[WHAT NEEDS TO BE DONE]:
Please repeat the lines below, exactly and only, from the one that holds "The test dataset" through the one that holds "Permission is hereby".

[INFORMATION]:
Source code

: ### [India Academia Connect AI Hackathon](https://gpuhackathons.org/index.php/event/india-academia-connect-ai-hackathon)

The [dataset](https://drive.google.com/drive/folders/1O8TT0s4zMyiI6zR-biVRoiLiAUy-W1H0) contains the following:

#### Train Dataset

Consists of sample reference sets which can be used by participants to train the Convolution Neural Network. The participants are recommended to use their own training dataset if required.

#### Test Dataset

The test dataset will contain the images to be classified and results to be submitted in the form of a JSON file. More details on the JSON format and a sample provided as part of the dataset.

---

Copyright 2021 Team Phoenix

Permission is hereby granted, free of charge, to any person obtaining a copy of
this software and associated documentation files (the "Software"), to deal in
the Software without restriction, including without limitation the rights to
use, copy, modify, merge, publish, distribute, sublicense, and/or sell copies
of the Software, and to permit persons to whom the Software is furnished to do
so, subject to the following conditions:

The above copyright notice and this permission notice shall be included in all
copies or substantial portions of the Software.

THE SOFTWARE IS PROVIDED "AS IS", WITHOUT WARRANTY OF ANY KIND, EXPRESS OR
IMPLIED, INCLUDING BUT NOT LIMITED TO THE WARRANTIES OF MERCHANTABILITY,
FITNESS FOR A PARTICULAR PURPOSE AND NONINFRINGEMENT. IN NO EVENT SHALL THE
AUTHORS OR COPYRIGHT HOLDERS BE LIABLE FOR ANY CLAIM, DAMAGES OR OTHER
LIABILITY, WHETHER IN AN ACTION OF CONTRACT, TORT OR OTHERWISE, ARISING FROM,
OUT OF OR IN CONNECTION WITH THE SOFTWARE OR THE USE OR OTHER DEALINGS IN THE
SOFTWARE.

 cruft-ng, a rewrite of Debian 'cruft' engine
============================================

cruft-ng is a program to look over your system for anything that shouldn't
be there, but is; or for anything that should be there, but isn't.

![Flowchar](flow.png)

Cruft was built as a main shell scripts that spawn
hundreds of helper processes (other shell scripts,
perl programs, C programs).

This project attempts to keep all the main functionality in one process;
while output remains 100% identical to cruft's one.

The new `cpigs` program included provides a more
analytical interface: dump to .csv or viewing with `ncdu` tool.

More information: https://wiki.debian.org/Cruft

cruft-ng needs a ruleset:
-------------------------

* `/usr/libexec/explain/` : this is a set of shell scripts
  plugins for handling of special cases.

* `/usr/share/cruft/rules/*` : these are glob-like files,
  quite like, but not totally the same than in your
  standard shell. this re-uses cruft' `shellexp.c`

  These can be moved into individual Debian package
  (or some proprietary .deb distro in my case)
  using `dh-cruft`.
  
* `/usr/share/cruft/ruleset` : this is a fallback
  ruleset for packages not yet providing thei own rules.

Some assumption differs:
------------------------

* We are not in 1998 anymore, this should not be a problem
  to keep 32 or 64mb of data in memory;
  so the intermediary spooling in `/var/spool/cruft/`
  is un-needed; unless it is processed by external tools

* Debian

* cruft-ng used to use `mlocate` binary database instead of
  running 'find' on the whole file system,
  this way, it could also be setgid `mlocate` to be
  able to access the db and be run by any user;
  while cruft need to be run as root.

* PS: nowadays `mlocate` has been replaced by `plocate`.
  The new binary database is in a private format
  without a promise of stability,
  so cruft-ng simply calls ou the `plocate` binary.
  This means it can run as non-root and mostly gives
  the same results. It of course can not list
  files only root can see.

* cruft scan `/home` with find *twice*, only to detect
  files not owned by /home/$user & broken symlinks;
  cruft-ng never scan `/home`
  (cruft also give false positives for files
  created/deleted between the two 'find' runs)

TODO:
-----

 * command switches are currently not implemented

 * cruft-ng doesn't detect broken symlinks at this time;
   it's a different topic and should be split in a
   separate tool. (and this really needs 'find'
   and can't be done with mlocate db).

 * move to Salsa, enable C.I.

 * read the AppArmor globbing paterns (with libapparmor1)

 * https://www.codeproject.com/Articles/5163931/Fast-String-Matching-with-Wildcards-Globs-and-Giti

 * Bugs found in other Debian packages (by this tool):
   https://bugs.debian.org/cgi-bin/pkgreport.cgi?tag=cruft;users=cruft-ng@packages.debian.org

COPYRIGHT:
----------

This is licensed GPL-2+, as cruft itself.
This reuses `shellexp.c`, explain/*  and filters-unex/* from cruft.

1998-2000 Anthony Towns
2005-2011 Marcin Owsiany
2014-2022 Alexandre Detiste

[RESPONSE TO THE TASK]:
The test dataset will contain the images to be classified and results to be submitted in the form of a JSON file. More details on the JSON format and a sample provided as part of the dataset.

---

Copyright 2021 Team Phoenix

Permission is hereby granted, free of charge, to any person obtaining a copy of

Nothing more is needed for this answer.